Airlangga menjelaskan kuota untuk KUR tersebut sebetulnya tidak dibatasi selama masih ada ruang untuk dimanfaatkan. Dia juga bilang pemerintah menambah untuk sektor investasi jangka panjang sebesar Rp20 triliun.
“Jadi kuotanya ditambah, sebetulnya kuotanya itu limitnya tidak terbatas. Selama itu masih bisa dimanfaatkan dan kemarin bahkan kita tambahkan yang investasi jangka panjang untuk di sektor industri sampai Rp20 triliun,” ucapnya.
“Itu mungkin Pak Maman juga bisa dorong yang industri padat karya termasuk makanan minuman itu termasuk industri padat karya,” sambungnya.
Sementara itu, Menteri UMKM Maman Abdurrahman mengungkapkan, realisasi KUR UMKM ke sektor produksi sudah mencapai 60,3 persen. Dia bilang angka tersebut dijamin konsisten hingga akhir tahun.
Karena itu, Maman pun mengusulkan adanya tambahan target untuk KUR sisi produksi UMKM menjadi 65 persen.
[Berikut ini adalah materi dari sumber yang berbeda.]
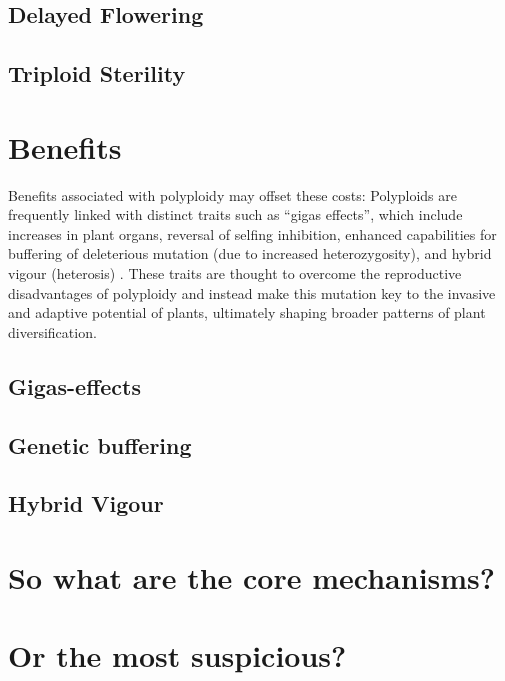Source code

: \documentclass[openany, 12pt, draft]{book}
\begin{document}
\subsection{Delayed Flowering}\label{delayed-flowering}

\subsection{Triploid Sterility}\label{triploid-sterility}

\section{Benefits}\label{benefits}

Benefits associated with polyploidy may offset these costs: Polyploids
are frequently linked with distinct traits such as ``gigas effects'',
which include increases in plant organs, reversal of selfing inhibition,
enhanced capabilities for buffering of deleterious mutation (due to
increased heterozygosity), and hybrid vigour (heterosis)
\citep{Woodhouse2009, Ramsey2014}. These traits are thought to overcome
the reproductive disadvantages of polyploidy and instead make this
mutation key to the invasive and adaptive potential of plants,
ultimately shaping broader patterns of plant diversification.

\subsection{Gigas-effects}\label{gigas-effects}

\subsection{Genetic buffering}\label{genetic-buffering}

\subsection{Hybrid Vigour}\label{hybrid-vigour}

\section{So what are the core
mechanisms?}\label{so-what-are-the-core-mechanisms}

\section{Or the most suspicious?}\label{or-the-most-suspicious}
\end{document}
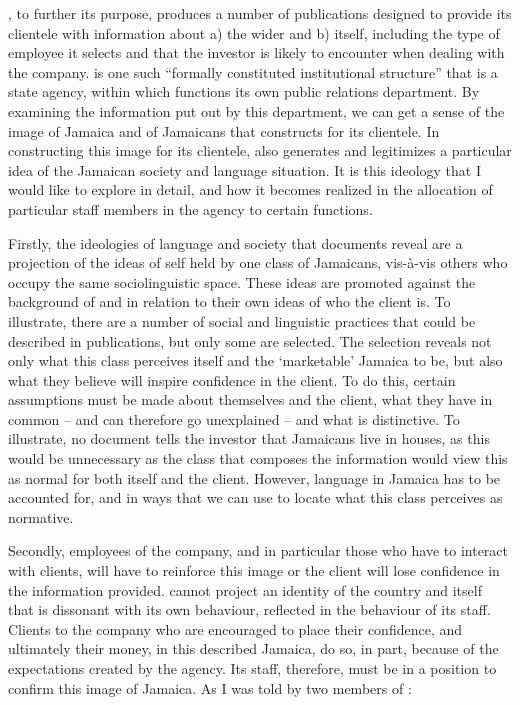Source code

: , to further its purpose, produces a number of publications designed to provide its clientele with information about a) the wider  and b)  itself, including the type of employee it selects and that the investor is likely to encounter when dealing with the company.   is one such “formally constituted institutional structure” that is a state agency, within which functions its own public relations department.  By examining the information put out by this department, we can get a sense of the image of Jamaica and of Jamaicans that  constructs for its clientele.  In constructing this image for its clientele,  also generates and legitimizes a particular idea of the Jamaican society and language situation.  It is this ideology that I would like to explore in detail, and how it becomes realized in the allocation of particular staff members in the agency to certain functions.

Firstly, the ideologies of language and society that  documents reveal are a projection of the ideas of self held by one class of Jamaicans, vis-à-vis others who occupy the same sociolinguistic space.  These ideas are promoted against the background of and in relation to their own ideas of who the client is.  To illustrate, there are a number of social and linguistic practices that could be described in  publications, but only some are selected.  The selection reveals not only what this class perceives itself and the ‘marketable’ Jamaica to be, but also what they believe will inspire confidence in the client.  To do this, certain assumptions must be made about themselves and the client, what they have in common – and can therefore go unexplained – and what is distinctive.  To illustrate, no  document tells the investor that Jamaicans live in houses, as this would be unnecessary as the class that composes the information would view this as normal for both itself and the client.  However, language in Jamaica has to be accounted for, and in ways that we can use to locate what this class perceives as normative.  

Secondly, employees of the company, and in particular those who have to interact with clients, will have to reinforce this image or the client will lose confidence in the information provided.   cannot project an identity of the country and itself that is dissonant with its own behaviour, reflected in the behaviour of its staff.  Clients to the company who are encouraged to place their confidence, and ultimately their money, in this described Jamaica, do so, in part, because of the expectations created by the agency.  Its staff, therefore, must be in a position to confirm this image of Jamaica.  As I was told by two members of :

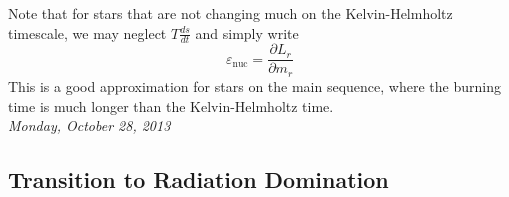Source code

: \documentclass[10pt]{article}
\numberwithin{equation}{section}
\newcommand{\n}{\noindent}
\begin{document}
  \n Note that for stars that are not changing much on the
  Kelvin-Helmholtz timescale, we may neglect $T\frac{ds}{dt}$ and
  simply write
  \begin{equation}
    \label{eq:147}
    \varepsilon_{\mathrm{nuc}}=\frac{\partial L_r}{\partial m_r}
  \end{equation}
  This is a good approximation for stars on the main sequence, where
  the burning time is much longer than the Kelvin-Helmholtz time.\\
	
	 
	\n\textit{Monday, October 28, 2013}

  \subsection{Transition to Radiation Domination}
  \label{sec:transition-to-radiation-domination}
\end{document}
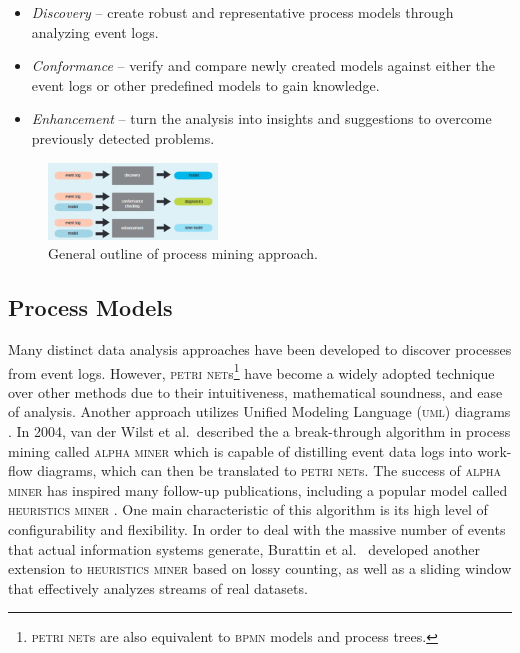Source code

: \documentclass[conference]{IEEEtran}
\begin{document}
\begin{itemize}
\item \textit{Discovery} --
create robust and representative process models through
 analyzing event logs.

\item \textit{Conformance} -- verify and compare newly created
models against either the event logs or other predefined models
to gain knowledge.

\item \textit{Enhancement} -- turn the analysis 
into insights and suggestions to overcome previously
detected problems.
\end{itemize}

\begin{figure}[htbp]
\centerline{\includegraphics[width=0.4\textwidth]{images/image1.png}}
\caption{General outline of process mining approach.}
\label{fig-layout}
\end{figure}

\subsection{Process Models}

Many distinct data analysis approaches have been developed to discover
processes from event logs. However, \textsc{petri net}s\footnote{\textsc{petri net}s are also
equivalent to \textsc{bpmn} models and process trees.} have become a
widely adopted technique over other methods \cite{Cook1998} due to their
intuitiveness, mathematical soundness, and ease of analysis.
Another approach utilizes Unified
Modeling Language (\textsc{uml}) diagrams \cite{Sait2019}.
In 2004, van der Wilst et al.~described the 
a break-through algorithm in process mining
called \textsc{alpha miner}\cite{van2004} which
is capable of distilling event data logs into
work-flow diagrams, which can then be translated to \textsc{petri net}s.
The success of \textsc{alpha miner} has inspired many follow-up
publications,
including a popular model
called \textsc{heuristics miner} \cite{Weij2006}.
One main characteristic of this
algorithm is its high level of configurability and flexibility.
In order to deal with the
massive number of events that actual information systems generate,
Burattin et al.~\cite{Bura2014} developed another extension to
\textsc{heuristics miner} based on
lossy counting, as well as a sliding window that effectively analyzes
streams of real datasets.
\end{document}
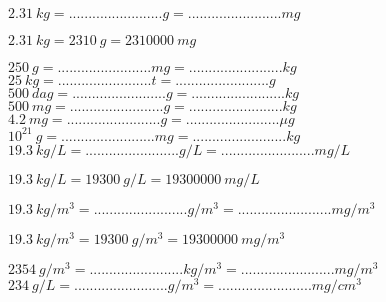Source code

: \begin{questions}
		\question $\num{2.31}\  kg =........................g =........................mg $\\
		\begin{solution}
			$\num{2.31}\  kg = \num{2310}\  g = \num{2310000}\  mg $
		\end{solution}
	
		\question $ \num{250}\  g =........................mg =........................kg $\\
		
		
		\question $ \num{25}\  kg =........................t =........................ g $\\
		
		
		\question $ \num{500}\  dag =........................g =........................ kg $\\
		
		\question $ \num{500}\  mg =........................g =........................ kg $\\
		
		\question $ \num{4.2}\  mg =........................g =........................ \mu g $\\
		
		\question $ 10^{21}\  g =........................mg =........................ kg $\\		
		
		\question $ \num{19.3}\  kg/L =........................g/L =........................mg/L $\\
		\begin{solution}
			$ \num{19.3}\  kg/L = \num{19300}\  g/L = \num{19300000}\  mg/L $
		\end{solution}
		
		\question $\num{19.3}\  kg/m^3 =........................g/m^3 =........................mg/m^3 $\\
		\begin{solution}
			$ \num{19.3}\  kg/m^3 = \num{19300} \  g/m^3 = \num{19300000} \  mg/m^3 $
		\end{solution}
		
		
		\question $\num{2354}\  g/m^3 =........................kg/m^3 =........................mg/m^3 $\\
		
		\question $ \num{234}\  g/L =........................g/m^3 =........................mg/cm^3 $\\	
\end{questions}
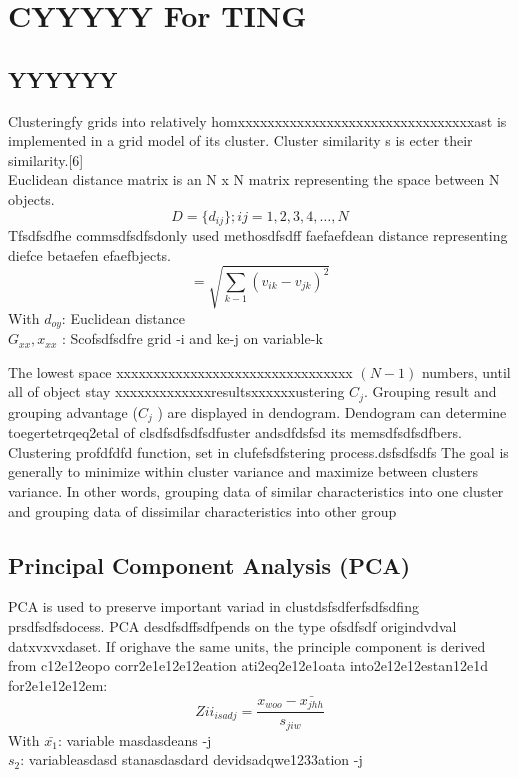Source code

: \documentclass[conference]{IEEEtran}
\begin{document}
{%

\section{CYYYYY For TING}
\subsection{YYYYYY}
Clusteringfy grids into relatively homxxxxxxxxxxxxxxxxxxxxxxxxxxxxxxxxast is implemented in a grid model of its cluster. Cluster similarity s is ecter their similarity.[6] 
\\Euclidean distance matrix is an N x N matrix representing the space between N objects.
\begin{equation}\label{eq:3}
    D=\{d_{ij}\}; ij=1,2,3,4,\dots,N
\end{equation}
Tfsdfsdfhe commsdfsdfsdonly used methosdfsdff faefaefdean distance representing diefce betaefen efaefbjects.
\begin{equation} \label{eq:4}
    =\sqrt{\sum_{k-1}(v_{ik}-v_{jk})^2}
\end{equation}
With 
$d_{oy}$\hspace*{8mm}: Euclidean distance\\
\hspace*{7.5mm}  $G_{xx},x_{xx} $        : Scofsdfsdfre grid -i and ke-j on variable-k

The lowest space xxxxxxxxxxxxxxxxxxxxxxxxxxxxxxxx $(N-1)$ numbers, until all of object stay xxxxxxxxxxxxxresultsxxxxxxustering $C_{j}$. Grouping result and grouping advantage ($C_{j}$ ) are displayed in dendogram. Dendogram can determine toegertetrqeq2etal of clsdfsdfsdfsdfuster andsdfdsfsd its memsdfsdfsdfbers. Clustering profdfdfd function, set in clufefsdfstering process.dsfsdfsdfs The goal is generally to minimize within cluster variance and maximize between clusters variance. In other words, grouping data of similar characteristics into one cluster and grouping data of dissimilar characteristics into other group
\subsection{Principal Component Analysis (PCA)}
PCA is used to preserve important variad in clustdsfsdferfsdfsdfing prsdfsdfsdocess. PCA desdfsdffsdfpends on the type ofsdfsdf origindvdval datxvxvxdaset. If orighave the same units, the principle component is derived from c12e12eopo corr2e1e12e12eation ati2eq2e12e1oata into2e12e12estan12e1d for2e1e12e12em:  
\begin{equation} \label{eq:5}
   Zii_{isadj} = \frac{x_{woo}-\bar{x_{jhh}}}{s_{jiw}}
\end{equation}
With $\bar{x_{1}}$:  variable masdasdeans -j \\
\hspace*{7.5mm}  $s_{2}$:  variableasdasd stanasdasdard devidsadqwe1233ation -j

}
\end{document}
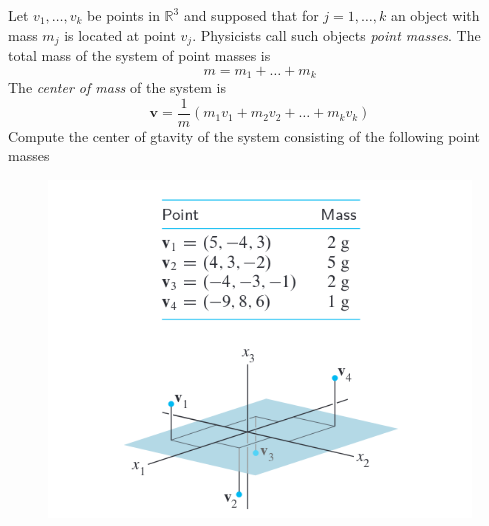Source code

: \documentclass{../mathhomework}
\newcommand{\R}{\mathbb{R}}  %
\newcommand{\Vect}[1]{\pmb{#1}}
\begin{document}
\pagebreak
\begin{problem}[1.3\#29]
    Let $v_1,\ldots,v_k$ be points in $\R^3$ and supposed that for $j = 1,\ldots,k$ an object with mass $m_j$ is located at point $v_j$.
    Physicists call such objects \textit{point masses}. The total mass of the system of point masses is
    \begin{equation*}
        m = m_1 + \ldots + m_k
    \end{equation*}
    The \textit{center of mass} of the system is
    \begin{equation*}
        \Vect{v} = \frac{1}{m}(m_1v_1 + m_2v_2 + \ldots + m_kv_k)
    \end{equation*}
    Compute the center of gtavity of the system consisting of the following point masses
    \begin{figure}[H]
        \begin{center}
            \includegraphics[width=5in]{figures/1_3_29.png}
        \end{center}
    \end{figure}


\end{problem}
\end{document}
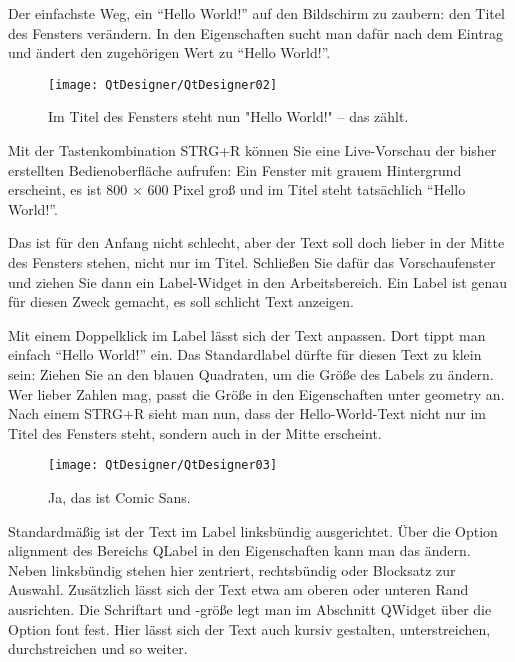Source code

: Der einfachste Weg, ein ``Hello World!'' auf den Bildschirm zu zaubern: den Titel des Fensters verändern. In den Eigenschaften sucht man dafür nach dem Eintrag  und ändert den zugehörigen Wert zu ``Hello World!''.


\begin{figure}
    \begin{center}
        \texttt{[image: QtDesigner/QtDesigner02]}
        \caption{Im Titel des Fensters steht nun "Hello World!" – das zählt.}
    \end{center}
\end{figure}



Mit der Tastenkombination STRG+R können Sie eine Live-Vorschau der bisher erstellten Bedienoberfläche aufrufen: Ein Fenster mit grauem Hintergrund erscheint, es ist 800 × 600 Pixel groß und im Titel steht tatsächlich ``Hello World!''.

Das ist für den Anfang nicht schlecht, aber der Text soll doch lieber in der Mitte des Fensters stehen, nicht nur im Titel. Schließen Sie dafür das Vorschaufenster und ziehen Sie dann ein Label-Widget in den Arbeitsbereich. Ein Label ist genau für diesen Zweck gemacht, es soll schlicht Text anzeigen.

Mit einem Doppelklick im Label lässt sich der Text anpassen. Dort tippt man einfach ``Hello World!'' ein. Das Standardlabel dürfte für diesen Text zu klein sein: Ziehen Sie an den blauen Quadraten, um die Größe des Labels zu ändern. Wer lieber Zahlen mag, passt die Größe in den Eigenschaften unter geometry an. Nach einem STRG+R sieht man nun, dass der Hello-World-Text nicht nur im Titel des Fensters steht, sondern auch in der Mitte erscheint.

\begin{figure}
    \begin{center}
        \texttt{[image: QtDesigner/QtDesigner03]}
        \caption{Ja, das ist Comic Sans.}
    \end{center}
\end{figure}



Standardmäßig ist der Text im Label linksbündig ausgerichtet. Über die Option alignment des Bereichs QLabel in den Eigenschaften kann man das ändern. Neben linksbündig stehen hier zentriert, rechtsbündig oder Blocksatz zur Auswahl. Zusätzlich lässt sich der Text etwa am oberen oder unteren Rand ausrichten. Die Schriftart und -größe legt man im Abschnitt QWidget über die Option font fest. Hier lässt sich der Text auch kursiv gestalten, unterstreichen, durchstreichen und so weiter.


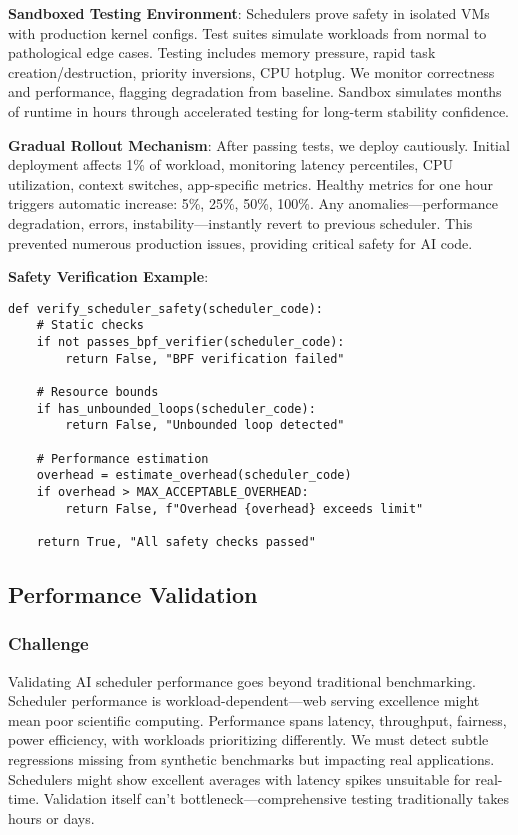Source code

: \textbf{Sandboxed Testing Environment}: Schedulers prove safety in isolated VMs with production kernel configs. Test suites simulate workloads from normal to pathological edge cases. Testing includes memory pressure, rapid task creation/destruction, priority inversions, CPU hotplug. We monitor correctness and performance, flagging degradation from baseline. Sandbox simulates months of runtime in hours through accelerated testing for long-term stability confidence.

\textbf{Gradual Rollout Mechanism}: After passing tests, we deploy cautiously. Initial deployment affects 1\% of workload, monitoring latency percentiles, CPU utilization, context switches, app-specific metrics. Healthy metrics for one hour triggers automatic increase: 5\%, 25\%, 50\%, 100\%. Any anomalies—performance degradation, errors, instability—instantly revert to previous scheduler. This prevented numerous production issues, providing critical safety for AI code.

\textbf{Safety Verification Example}:
\begin{verbatim}
def verify_scheduler_safety(scheduler_code):
    # Static checks
    if not passes_bpf_verifier(scheduler_code):
        return False, "BPF verification failed"
    
    # Resource bounds
    if has_unbounded_loops(scheduler_code):
        return False, "Unbounded loop detected"
    
    # Performance estimation
    overhead = estimate_overhead(scheduler_code)
    if overhead > MAX_ACCEPTABLE_OVERHEAD:
        return False, f"Overhead {overhead} exceeds limit"
    
    return True, "All safety checks passed"
\end{verbatim}

\subsection{Performance Validation}

\subsubsection{Challenge}
Validating AI scheduler performance goes beyond traditional benchmarking. Scheduler performance is workload-dependent—web serving excellence might mean poor scientific computing. Performance spans latency, throughput, fairness, power efficiency, with workloads prioritizing differently. We must detect subtle regressions missing from synthetic benchmarks but impacting real applications. Schedulers might show excellent averages with latency spikes unsuitable for real-time. Validation itself can't bottleneck—comprehensive testing traditionally takes hours or days.

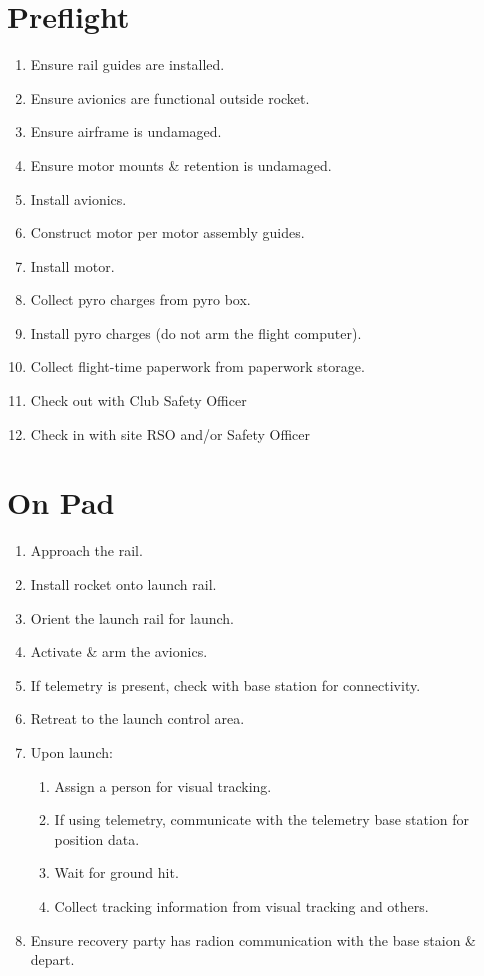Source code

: \documentclass[12pt]{article}
\begin{document}
\section{Preflight}
\begin{addmargin}[3em]{3em}
	\begin{enumerate}[label=\thesection.\arabic*\quad$\square$]
		\item Ensure rail guides are installed.
		\item Ensure avionics are functional outside rocket. 
		\item Ensure airframe is undamaged.
		\item Ensure motor mounts \& retention is undamaged.
		\item Install avionics.
		\item Construct motor per motor assembly guides.
		\item Install motor.
		\item Collect pyro charges from pyro box.
		\item Install pyro charges (do not arm the flight computer).
		\item Collect flight-time paperwork from paperwork storage.
		\item Check out with Club Safety Officer
		\item Check in with site RSO and/or Safety Officer
	\end{enumerate}
\end{addmargin}
\section{On Pad}
\begin{addmargin}[3em]{3em}
	\begin{enumerate}[label=\thesection.\arabic*\quad$\square$]
		\item Approach the rail.
		\item Install rocket onto launch rail.
		\item Orient the launch rail for launch.
		\item Activate \& arm the avionics.
		\item If telemetry is present, check with base station for connectivity.
		\item Retreat to the launch control area.
		\item Upon launch:
		\begin{enumerate} [label=\thesection.\arabic{enumi}.\arabic*\quad$\square$]
			\item Assign a person for visual tracking.
			\item If using telemetry, communicate with the telemetry base station for position data.
			\item Wait for ground hit.
			\item Collect tracking information from visual tracking and others.
		\end{enumerate}
		\item Ensure recovery party has radion communication with the base staion \& depart. 
	\end{enumerate}
\end{addmargin}
\end{document}
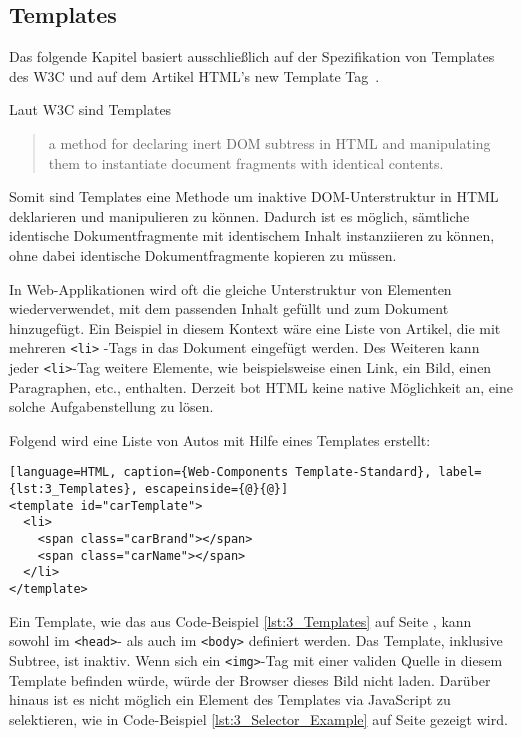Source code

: \subsection{Templates}
\label{sec:3_WC_Templates}

Das folgende Kapitel basiert ausschließlich auf der Spezifikation von Templates des W3C \citereset \autocite[siehe][]{Weinstein.2013} und auf dem Artikel \glqq HTML's new Template Tag\grqq\ \citereset \autocite[siehe][]{BidelmanTemplate.2013}.

Laut W3C sind Templates
\begin{quote}
\glqq
  a method for declaring inert DOM subtress in HTML and manipulating them to instantiate document fragments with identical contents.
\grqq
\end{quote}
Somit sind Templates eine Methode um inaktive DOM-Unterstruktur in HTML deklarieren und manipulieren zu können. Dadurch ist es möglich, sämtliche identische Dokumentfragmente mit identischem Inhalt instanziieren zu können, ohne dabei identische Dokumentfragmente kopieren zu müssen.

In Web-Applikationen wird oft die gleiche Unterstruktur von Elementen wiederverwendet, mit dem passenden Inhalt gefüllt und zum Dokument hinzugefügt. Ein Beispiel in diesem Kontext wäre eine Liste von Artikel, die mit mehreren \lstinline|<li>| -Tags in das Dokument eingefügt werden. Des Weiteren kann jeder \lstinline|<li>|-Tag weitere Elemente, wie beispielsweise einen Link, ein Bild, einen Paragraphen, etc., enthalten. Derzeit bot HTML keine native Möglichkeit an, eine solche Aufgabenstellung zu lösen.

Folgend wird eine Liste von Autos mit Hilfe eines Templates erstellt:
\begin{lstlisting}[language=HTML, caption={Web-Components Template-Standard}, label={lst:3_Templates}, escapeinside={@}{@}]
<template id="carTemplate">
  <li>
    <span class="carBrand"></span>
    <span class="carName"></span>
  </li>
</template>
\end{lstlisting}

Ein Template, wie das aus Code-Beispiel \ref{lst:3_Templates} auf Seite \pageref{lst:3_Templates}, kann sowohl im \lstinline|<head>|- als auch im \lstinline|<body>| definiert werden. Das Template, inklusive Subtree, ist inaktiv. Wenn sich ein \lstinline|<img>|-Tag mit einer validen Quelle in diesem Template befinden würde, würde der Browser dieses Bild nicht laden. Darüber hinaus ist es nicht möglich ein Element des Templates via JavaScript zu selektieren, wie in Code-Beispiel \ref{lst:3_Selector_Example} auf Seite \pageref{lst:3_Selector_Example} gezeigt wird.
“Alhamdulillah sampai dengan hari ini, alokasi dari kurang lebih Rp300 triliun tersebut, 60,3 persen sudah teralokasi untuk sektor produksi. Apabila sampai nanti di akhir tahun kita konsisten sudah bisa menyalurkan 60 persen, saya pikir pak Menko, mohon izin mungkin sudah boleh untuk target pengalokasian KUR produksinya kita naikkan di angka 63 atau 65 persen,” tuturnya.
BACA JUGA:
Menurut Maman, penambahan target untuk KUR sektor produksi di atas 60 persen, maka akan menciptakan efek berlapis mulai dari penyerapan tenaga kerja hingga dampak ekonomi.
“Saya menganggap ini penting, karena kalau kita alokasikan KUR itu 60 persen ke sektor produksi, multiplier effect-nya juga banyak, penyerapan tenaga kerja, efek dampak ekonomi dan lain sebagainya juga besar,” kata Maman.